In his Washington Times article, Campbell quotes Shanahan highlighting the importance of zone understanding:
A lot has to do with their awareness, how sharp they are, relative to their football-related intelligence, Shanahan said. Some guys are all football. Other guys are, maybe, a man-to-man coverage guy, and it’s easier if a guy is more well-rounded and he understands zone concept, man concept.
Poyer's CBSSports.com draft profile emphasizes his strength as a zone defender:
Quick learner as a former safety, moving to cornerback in 2010 and starting the past two seasons. Good experience in zone coverage, often moving inside to cover the slot receiver. Leader of the secondary and a fiery player.
Poyer has the attributes the Redskins are looking for in their attempts to upgrade at corner. If they identify a safety too good to pass at 51 and miss Banks, Poyer would be excellent compensation.
Smart money should still be on Banks and Phillip Thomas
Picking Cyprien and Poyer are scenarios suggested based in part on the events of the first round. However, the smart money probably still dictates the Redskins take Banks, if he's there at 51.
He's appeared in more than one mock at 51, according to Chris Herting of The Redskins Blog.
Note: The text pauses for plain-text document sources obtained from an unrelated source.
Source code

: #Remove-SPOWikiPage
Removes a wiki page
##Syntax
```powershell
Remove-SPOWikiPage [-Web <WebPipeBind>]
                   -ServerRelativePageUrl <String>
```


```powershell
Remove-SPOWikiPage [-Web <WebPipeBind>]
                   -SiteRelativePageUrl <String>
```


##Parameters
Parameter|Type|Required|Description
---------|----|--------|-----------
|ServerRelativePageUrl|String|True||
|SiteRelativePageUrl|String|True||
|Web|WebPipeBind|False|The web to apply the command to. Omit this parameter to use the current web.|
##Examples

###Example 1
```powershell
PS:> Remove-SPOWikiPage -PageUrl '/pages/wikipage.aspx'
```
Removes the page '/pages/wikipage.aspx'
WalterFootball.com suggested the Redskins met with Banks and their key denotes the team was "very interested."
Banks has the size and skills suited to the Redskins' blitzing style of defense. He might be too enticing to pass at 51.
The same is true for Thomas, who WalterFootball.com indicates had more than one meeting with the Redskins, including a private workout. His knack for a turnover fits what Mike Shanahan wants from his defense.
If the Redskins can revamp their secondary with two starting-caliber players from their primary picks, they'll have room to get creative with their remaining choices.
That could mean room for another late-round find at running back and adding depth along the O-line and at linebacker.
Even with the first round complete, Banks and Thomas remain the best and highly likely Redskins selections on day two.